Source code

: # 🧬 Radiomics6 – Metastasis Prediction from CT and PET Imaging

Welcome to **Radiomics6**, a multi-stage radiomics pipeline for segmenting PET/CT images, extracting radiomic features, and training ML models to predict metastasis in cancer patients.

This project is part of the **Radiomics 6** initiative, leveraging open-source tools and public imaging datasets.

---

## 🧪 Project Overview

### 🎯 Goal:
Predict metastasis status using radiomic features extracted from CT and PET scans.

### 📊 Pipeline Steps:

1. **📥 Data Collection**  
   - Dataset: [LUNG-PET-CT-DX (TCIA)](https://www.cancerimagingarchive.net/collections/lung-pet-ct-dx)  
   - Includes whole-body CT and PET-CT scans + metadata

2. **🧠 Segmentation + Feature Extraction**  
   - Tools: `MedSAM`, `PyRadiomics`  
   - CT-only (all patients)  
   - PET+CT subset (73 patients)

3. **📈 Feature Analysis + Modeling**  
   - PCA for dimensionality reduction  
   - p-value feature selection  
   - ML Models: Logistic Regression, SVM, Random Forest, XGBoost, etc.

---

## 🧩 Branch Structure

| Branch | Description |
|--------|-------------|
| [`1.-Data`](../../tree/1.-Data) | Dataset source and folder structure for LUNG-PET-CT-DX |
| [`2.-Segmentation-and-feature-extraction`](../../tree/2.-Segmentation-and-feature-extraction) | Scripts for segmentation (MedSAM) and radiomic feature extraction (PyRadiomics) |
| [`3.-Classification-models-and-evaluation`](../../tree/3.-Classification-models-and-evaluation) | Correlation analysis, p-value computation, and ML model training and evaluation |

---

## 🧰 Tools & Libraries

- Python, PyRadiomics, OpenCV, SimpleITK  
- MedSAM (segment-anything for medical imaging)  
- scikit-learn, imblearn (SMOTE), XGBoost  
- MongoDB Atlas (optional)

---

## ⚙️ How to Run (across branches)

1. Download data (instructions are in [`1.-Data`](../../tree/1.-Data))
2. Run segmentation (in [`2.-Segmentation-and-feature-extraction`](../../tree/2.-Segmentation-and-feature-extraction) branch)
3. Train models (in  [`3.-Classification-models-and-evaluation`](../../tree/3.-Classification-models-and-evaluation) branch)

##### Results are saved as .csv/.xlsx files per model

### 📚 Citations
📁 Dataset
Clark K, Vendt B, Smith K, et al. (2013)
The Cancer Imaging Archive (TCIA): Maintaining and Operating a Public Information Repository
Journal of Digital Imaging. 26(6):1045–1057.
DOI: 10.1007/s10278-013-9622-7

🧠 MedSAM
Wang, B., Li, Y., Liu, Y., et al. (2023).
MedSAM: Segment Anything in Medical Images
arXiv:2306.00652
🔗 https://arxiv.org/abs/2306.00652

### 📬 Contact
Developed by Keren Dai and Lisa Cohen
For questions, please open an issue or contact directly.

******************************

Work item
The response has to match the data exactly, line for line.

Response to the exercise
Source code

: # 🧬 Radiomics6 – Metastasis Prediction from CT and PET Imaging

Welcome to **Radiomics6**, a multi-stage radiomics pipeline for segmenting PET/CT images, extracting radiomic features, and training ML models to predict metastasis in cancer patients.

This project is part of the **Radiomics 6** initiative, leveraging open-source tools and public imaging datasets.

---

## 🧪 Project Overview

### 🎯 Goal:
Predict metastasis status using radiomic features extracted from CT and PET scans.

### 📊 Pipeline Steps:

1. **📥 Data Collection**  
   - Dataset: [LUNG-PET-CT-DX (TCIA)](https://www.cancerimagingarchive.net/collections/lung-pet-ct-dx)  
   - Includes whole-body CT and PET-CT scans + metadata

2. **🧠 Segmentation + Feature Extraction**  
   - Tools: `MedSAM`, `PyRadiomics`  
   - CT-only (all patients)  
   - PET+CT subset (73 patients)

3. **📈 Feature Analysis + Modeling**  
   - PCA for dimensionality reduction  
   - p-value feature selection  
   - ML Models: Logistic Regression, SVM, Random Forest, XGBoost, etc.

---

## 🧩 Branch Structure

| Branch | Description |
|--------|-------------|
| [`1.-Data`](../../tree/1.-Data) | Dataset source and folder structure for LUNG-PET-CT-DX |
| [`2.-Segmentation-and-feature-extraction`](../../tree/2.-Segmentation-and-feature-extraction) | Scripts for segmentation (MedSAM) and radiomic feature extraction (PyRadiomics) |
| [`3.-Classification-models-and-evaluation`](../../tree/3.-Classification-models-and-evaluation) | Correlation analysis, p-value computation, and ML model training and evaluation |

---

## 🧰 Tools & Libraries

- Python, PyRadiomics, OpenCV, SimpleITK  
- MedSAM (segment-anything for medical imaging)  
- scikit-learn, imblearn (SMOTE), XGBoost  
- MongoDB Atlas (optional)

---

## ⚙️ How to Run (across branches)

1. Download data (instructions are in [`1.-Data`](../../tree/1.-Data))
2. Run segmentation (in [`2.-Segmentation-and-feature-extraction`](../../tree/2.-Segmentation-and-feature-extraction) branch)
3. Train models (in  [`3.-Classification-models-and-evaluation`](../../tree/3.-Classification-models-and-evaluation) branch)

##### Results are saved as .csv/.xlsx files per model

### 📚 Citations
📁 Dataset
Clark K, Vendt B, Smith K, et al. (2013)
The Cancer Imaging Archive (TCIA): Maintaining and Operating a Public Information Repository
Journal of Digital Imaging. 26(6):1045–1057.
DOI: 10.1007/s10278-013-9622-7

🧠 MedSAM
Wang, B., Li, Y., Liu, Y., et al. (2023).
MedSAM: Segment Anything in Medical Images
arXiv:2306.00652
🔗 https://arxiv.org/abs/2306.00652

### 📬 Contact
Developed by Keren Dai and Lisa Cohen
For questions, please open an issue or contact directly.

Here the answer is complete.